Excerpted data below:
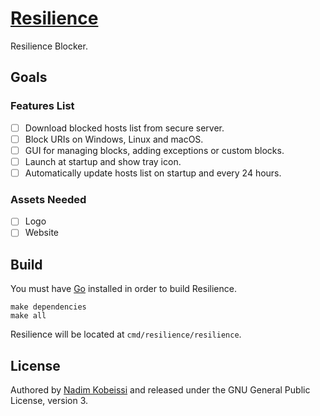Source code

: # [Resilience](https://resilienceblocker.info)
Resilience Blocker.

## Goals
### Features List
- [ ] Download blocked hosts list from secure server.
- [ ] Block URIs on Windows, Linux and macOS.
- [ ] GUI for managing blocks, adding exceptions or custom blocks.
- [ ] Launch at startup and show tray icon.
- [ ] Automatically update hosts list on startup and every 24 hours.

### Assets Needed
- [ ] Logo
- [ ] Website

## Build
You must have [Go](https://golang.org) installed in order to build Resilience.

```
make dependencies
make all
```

Resilience will be located at `cmd/resilience/resilience`.

## License
Authored by [Nadim Kobeissi](https://nadim.computer) and released under the GNU General Public License, version 3.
End of Excerpted data.
**Exercise:** The lines to output run from the one containing "- [ ] Download" through the last line of the records above; repeat them exactly and nothing more.

**Expected answer:**
- [ ] Download blocked hosts list from secure server.
- [ ] Block URIs on Windows, Linux and macOS.
- [ ] GUI for managing blocks, adding exceptions or custom blocks.
- [ ] Launch at startup and show tray icon.
- [ ] Automatically update hosts list on startup and every 24 hours.

### Assets Needed
- [ ] Logo
- [ ] Website

## Build
You must have [Go](https://golang.org) installed in order to build Resilience.

```
make dependencies
make all
```

Resilience will be located at `cmd/resilience/resilience`.

## License
Authored by [Nadim Kobeissi](https://nadim.computer) and released under the GNU General Public License, version 3.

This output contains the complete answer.